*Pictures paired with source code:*
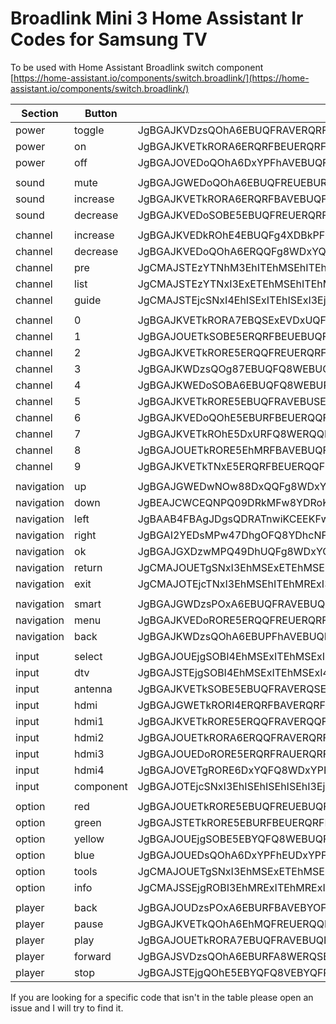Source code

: # Broadlink Mini 3 Home Assistant Ir Codes for Samsung TV

To be used with Home Assistant Broadlink switch component 
[https://home-assistant.io/components/switch.broadlink/](https://home-assistant.io/components/switch.broadlink/)

|Section|Button|Code|
|--|--|--|
|power|toggle|JgBGAJKVDzsQOhA6EBUQFRAVERQRFBE5EDoSOBEUERQRFBAVEBURFBE5ERQRFBAVERQRFBEUETkRFBE5ETkRORE5EToQOg8ADQUAAA==|
|power|on|JgBGAJKVETkRORA6ERQRFBEUERQRFBE5ETkQOhAVEBUQFREUEBUQOhEUERQRORE5EBURFBA6EBUQOhE5EBUQFRA6EDoRFBEADQUAAA==|
|power|off|JgBGAJOVEDoQOhA6DxYPFhAVEBUQFRA6ETkROREUERQRFBEUEBUQFREUERQRORE5EBUQFRE5ETkRORE5ERUQFRA6DzsPFhAADQUAAA==|
||||
|sound|mute|JgBGAJGWEDoQOhA6EBUQFREUEBURFBA6ETkRORITERQRFBEUEBURORE5ETkROREUERQTEhEUEBYPFhAVEBUQOg87EDoQOg8ADQUAAA==|
|sound|increase|JgBGAJKVETkRORA6ERQRFBAVEBUQFRA7EDkROhAUERUQFRAUEBYQOhA6EDoPFhAVEBUQFQ8WEBUPFhAVEDoQOhA6EDoQOg8ADQUAAA==|
|sound|decrease|JgBGAJKVEDoSOBE5EBUQFREUERQRFBA6EDoROREUEBURFBEUEBUQOhE5ERQROREUEBURFBAVEBUQFRE5ERQQOhE5EDoQOhAADQUAAA==|
||||
|channel|increase|JgBGAJKVEDkROhE4EBUQFg4XDBkPFw86DzsQOg8WERQPFhAVEBUQFRA5ERUPFhA6DxYQFQ8WDzoRFQ87EDoRFBA5EToQOg8ADQUAAA==|
|channel|decrease|JgBGAJKVEDoQOhA6ERQQFg8WDxYQFQ87EDoQOg8WDxcOFw8VDxcOFg8XDhYRFQ47EBUPFg8WDzsPPA87EDkRFBE5EjgQOhAADQUAAA==|
|channel|pre|JgCMAJSTEzYTNhM3EhITEhMSEhITEhI3EzYTNhMSExISEhMSExISNxI3ExISEhI3EhMSExISEhMSExI3EjcSExE4EjcSNxIABfuUkhM3EjcTNhMSEhITEhMSEhITNhM3EjcTEhISExISEhMSEzYTNhMSExISNxMRExITEhISExITNhM2ExITNhM2EzcSAA0FAAAAAAAAAAAAAAAA|
|channel|list|JgCMAJSTEzYTNxI3ExETEhMSEhITEhM2EzYTNxISExITERMSExISNxM2ExITNxISEjcTNhMSEhITEhM2ExITNxISEhITNxIABfqUkxM1FDcSNxISExITEhISExITNhM2EzcSEhMSEhITEhMSEjcTNhMSEjcTEhI3EjcTEhISExITNhMSEjcTEhISEzYTAA0FAAAAAAAAAAAAAAAA|
|channel|guide|JgCMAJSTEjcSNxI4EhISExITEhISExI3EjcSNxMSEhMSEhITEhMSNxI3EjcSNxMSEhMSNxITEhISExITEhISNxI3ExISNxIABfuTlBI3EjcSNxITEhMSEhITEhMROBI3EjcSExITERMSExISEjgROBI3EjcSExITETgSEhITEhMRExITEjcSNxITEjcSAA0FAAAAAAAAAAAAAAAA|
||||
|channel|0|JgBGAJKVETkRORA7EBQSExEVDxUQFg87DzsTNw8WERQPFhAVDxYPOxAVEBUPFg87DxYRFBAVDxcPOhA6EDoQFRA6ETkQOhAADQUAAA==|
|channel|1|JgBGAJOUETkSOBE5ERQRFBEUEBUQFRE5ETkROREVDxUQFhAWDhYPFhITEDoPFg8VEBYPFg8WEDoQOhAVETkQOhA6EDoQOg8ADQUAAA==|
|channel|2|JgBGAJKVETkRORE5ERQQFREUERQRFBA6EjgTNxAWEBUQFRAVEBUPOxAVEDoPFhAVDxYQFRAVEBUQOhEUEDoQOhA6DzsQOhAADQUAAA==|
|channel|3|JgBGAJKWDzsQOg87EBUQFQ8WEBUQFRA6DzsQOg8WDxYQFRAVDxYQFRA6EDoQFRAVEBURFA8WEDoRFBEUEDoPOxA6EDoPOxAADQUAAA==|
|channel|4|JgBGAJKWEDoSOBA6EBUQFQ8WEBUPFg87EDoQOhAVEBUQExQTEBURFBAVEBUROREUEBURFBEUEDoRORE5EBUSOBE5ETkQOhEADQUAAA==|
|channel|5|JgBGAJKVETkRORE5EBUQFRAVEBUSExE5ETkROREUEBURFBAVEBURORITEBUSOBEUERQQFREUExIQOhE5EBURORE5EjgQOhEADQUAAA==|
|channel|6|JgBGAJKVEDoQOhE5EBURFBEUERQQFRA6ETkQOhEUEBUQFREUERQRFBE5ERQQOhAVEBUQFREUETkRFBE5EhMQOhE5ETkROREADQUAAA==|
|channel|7|JgBGAJKVETkROhE5DxURFQ8WERQQFRA6EDoQOhEUDxYPFg8WEBUQFREUDzsRORAVEBUQFRAVEDoSOBITERQRORE5EDoTNxEADQUAAA==|
|channel|8|JgBGAJOUETkRORE5EhMRFBAVEBUQFRA6EzcRORIUDxUQFRAVERQQOhAVEDoQOw8WEBQRFQ8WEBUQORIUEBURORA6EDoQOg8ADQUAAA==|
|channel|9|JgBGAJKVETkTNxE5ERQRFBEUERQQFRE5EDoROREUERQRFBEUDxYQFRA6ETkRORAVDxYPFhAVDzsRFBAVEBUQOhA6EDoQOg8ADQUAAA==|
||||
|navigation|up|JgBGAJGWEDwNOw88DxQQFg8WDxYPFg86ETkROw8VEBYPFQ8XEBUOFhEVDhYPFhEVDzoROBEVDzsQOw86EDkROhAWDhYPPA4ADQUAAA==|
|navigation|down|JgBEAJCWCEQNPQ09DRkMFw8YDRoKGA09DUEKPQwXDjsPGgoZCz8OIQYUDhgNHAk8DEEMFgscDTwNOw9BCkAJFg8YDTwOAA0FAAAAAA==|
|navigation|left|JgBAAB4FBAgJDgsQDRATnwiKCEEKFwYgDEEJYg2yCBgNGQwfBiAHPQeLCB4LiwoaCRwJQgofB0AKPwgdChsKPwkADQUAAAAAAAAAAA==|
|navigation|right|JgBGAI2YEDsMPw47DhgOFQ8YDhcNFw47DzsPPBEVDRcOFhAVEBcPFBE5EBYMGQ8WDjwOPQ0XDzsOFhE7DTwPOw4WDxYPOxAADQUAAA==|
|navigation|ok|JgBGAJGXDzwMPQ49DhUQFg8WDxYQFBE6ETkPOhAWEBUPFg8WDxYQFQ8WEBYOOhAWDzsSOA8WDzsQOxA4ERUPOxAVDxYQOg8ADQUAAA==|
|navigation|return|JgCMAJOUETgSNxI3EhMSExETEhMSEhI4ETgSNxITERMSExITERMSExISEhMSNxI3EhMSNxITEjcSNxI4ERMSExI3EhMROBIABfuTkxI3EjgSNxITERMSExISEhMSNxI3EjgRExITEhMRExITEhISExITETgSNxITETgSExE4EjcSNxITEhMROBETEjcSAA0FAAAAAAAAAAAAAAAA|
|navigation|exit|JgCMAJOTEjcTNxI3EhMSEhITEhMRExI3EjcSOBISEhMSExETEhMSNxITEjcSNxITEjcSExETEhMSNxITEhISNxITEjcSOBEABfuTlBI3EjcSOBETEhMSEhITEhMROBI3EjcSExITERMSExISEjgRExI3EjcSExI3EhMSExISEjgRExITEjcSExE4EjcSAA0FAAAAAAAAAAAAAAAA|
||||
|navigation|smart|JgBGAJGWDzsPOxA6EBUQFRAVEBUQFRA6ETkQOhAVEBUQFREUEBURORAVERQRORA6ETkROREUERQRORA6ERQQFRITEBUROREADQUAAA==|
|navigation|menu|JgBGAJKVEDoRORE5ERQQFREUERQRFBE5ETkQOhEUERQQFRAVERQRFBA6ERQRORA6ERQQFRAVETkQFRE5EBUQFRA6EDoROREADQUAAA==|
|navigation|back|JgBGAJKWDzsQOhA6EBUPFhAVEBUQFQ87EDoSOBAVEBUPFhITEBUQFREUERQQOhA6EBUQOhAVEDoQOhA6ERQQFRE5EBUPOxEADQUAAA==|
||||
|input|select|JgBGAJOUEjgSOBI4EhMSExITEhMSExI4EjgSOBITEhMSExITEhMSOBITEhMSExITEhMSExITEhMSOBI4EjgSOBI4EjgSOBIADQUAAA==|
|input|dtv|JgBGAJSTEjgSOBI4EhMSExITEhMSExI4EjgSNxMTEhQRFBEUERQRORE4EhQSExITEhMSOBITEhMSExI4EjgSOBI4EhMSOBIADQUAAA==|
|input|antenna|JgBGAJKVETkSOBE5EBUQFRAVERQSExI4ETkQOhAVERQRFBEUEBUQFRE5ETkQFRA6ETkQFRAVETkRFBAWDzsPFhAVDjwQOg8ADQUAAA==|
|input|hdmi|JgBGAJGWETkRORI4ERQRFBAVERQRFBE5ETkROREUEBURFBEUERQQOxA6EBUPOw8WDxYQFRA6DxYQFRA6EBUPOxA6ETkRFBEADQUAAA==|
|input|hdmi1|JgBGAJKVETkRORE5ERQQFRAVERQQFRE5ETkROREUERQRFBEUERQRORAVERUPOxAVDzsQOhA6EBUQOhA6EBUQOhAVEBUPFhAADQUAAA==|
|input|hdmi2|JgBGAJOUETkRORA6ERQQFRAVERQRFBA6ETkROhAVDxYQFQ8WEBUQFQ87EDoRORA6DzsQFRA6DzsPFhAVDxYQFRAVEDoQFRAADQUAAA==|
|input|hdmi3|JgBGAJOUEDoRORE5ERQRFRAUERQRFBE5EDsQOhAVEBUPFg8WDxYPFhA6EBUPFg8WEBUROQ87EDoQFQ87EDoQOhA6EBUPFhAADQUAAA==|
|input|hdmi4|JgBGAJOVETgRORE6DxYQFQ8WDxYPFhA6EDoQOhAVDxYQFQ8WDxYPOw8WEDoQFRAVDxYPOxA6EBUQOhAVEDoQOhA6EBUPFhAADQUAAA==|
|input|component|JgBGAJOTEjcSNxI3EhISEhISEhISEhI3EjcSNxISEhISEhISEhISEhI3EjcSEhISEhISEhI3EjcSEhISEjcSNxI3EjcSEhIABfgNBQ==|
||||
|option|red|JgBGAJOUETkRORE5EBUQFREUEBUQFRA6EDoQOhAVEBURFBAVEBUQFRAVETkROREUEDoROREUETkROREUERQROREVEBUQOhAADQUAAA==|
|option|green|JgBGAJSTETkRORE5EBURFBEUERQRFBA6ETkRORAVERQSExAVEBURFBEUEDsQFQ87EBUPFg8WEDoPOw8WEDoQFRA6EDoQOhAADQUAAA==|
|option|yellow|JgBGAJOUEjgSOBE5EBYQFQ8WEBUQFRA6DzsQOhAVDxYQFQ8WEBUQOhAVEDoRFBE5EBURFBEUEBUQOhEUETkQFRE5ETkQOhEADQUAAA==|
|option|blue|JgBGAJOUEDsQOhA6DxYPFhEUDxYPFg87EDoPOxAVEBUQFRAVEBURFBA6ETkRFBA6ERQQFRAVEDoPFhAVETkRFBE5EzcQOhAADQUAAA==|
|option|tools|JgCMAJOUETgSNxI3EhMSExETEhMSEhI4EjcSNxITEhISExITERMSNxI4EhISNxITEhMSNxITEhISExI3EhMSNxI3EhMSNxIABfuTkxI4EjcSNxITEhISExITEhISNxI4EjcSExETEhMSExETEjcSNxITEjcSExITEjcSExETEhMSNxITETgSNxITEjcSAA0FAAAAAAAAAAAAAAAA|
|option|info|JgCMAJSSEjgROBI3EhMRExITEhMRExI3EjgROBISEhMSExETEhMSNxI3EjgROBI3EhMRExITEhMRExITERMSExI3EjcSOBEABfuTlBI3EjcSOBETEhMSExETEhMSNxI3EjcSExITEhISExITETgSNxI3EjcSOBISEhMSExETEhMSExETEhMROBI3EjcSAA0FAAAAAAAAAAAAAAAA|
||||
|player|back|JgBGAJOUDzsPOxA6EBURFBAVEBYOFg87EDoQOhEUDxYPFg8WDxYQOhAVDzsQFQ8WEhMQOhAVEBURORAVETkRORE5ERQQOhEADQUAAA==|
|player|pause|JgBGAJKVETkQOhA6EhMQFREUERQQFRA7DzsQOhAVEBUPFhAVDxYQFRE5EBUQOhAVERQROREUETkQFRE5ERQQOhA6EBUQOhAADQUAAA==|
|player|play|JgBGAJOUETkRORA7EBUQFRAVEBUQFQ87DzsPOw8WEBUQFRAVEBUPOxA6EDoRFBEUEBURORAVEBURFBEUEDoRORE5ERUPOw8ADQUAAA==|
|player|forward|JgBGAJSVDzsQOhA6EBURFA8WERQSExA6EjgQOhAVEBUQFREUEBUQFREUEBUROREUEhMQOhAVEDoRORE5ERQRORE5EhMSOBEADQUAAA==|
|player|stop|JgBGAJSTEjgQOhE5EBYQFQ8VEBYQFRA6DzsPOxAVEBUPFg8WEBUQFRA6EDoRFBAVERQROg8VEDoRFBEUETkQOhE5EhMQOhAADQUAAA==|


If you are looking for a specific  code that isn't in the table please open an issue and I will try to find it.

*Required action:*
Which lines in the records above contain the string "sound"? Copy them.

*Solution:*
|sound|mute|JgBGAJGWEDoQOhA6EBUQFREUEBURFBA6ETkRORITERQRFBEUEBURORE5ETkROREUERQTEhEUEBYPFhAVEBUQOg87EDoQOg8ADQUAAA==|
|sound|increase|JgBGAJKVETkRORA6ERQRFBAVEBUQFRA7EDkROhAUERUQFRAUEBYQOhA6EDoPFhAVEBUQFQ8WEBUPFhAVEDoQOhA6EDoQOg8ADQUAAA==|
|sound|decrease|JgBGAJKVEDoSOBE5EBUQFREUERQRFBA6EDoROREUEBURFBEUEBUQOhE5ERQROREUEBURFBAVEBUQFRE5ERQQOhE5EDoQOhAADQUAAA==|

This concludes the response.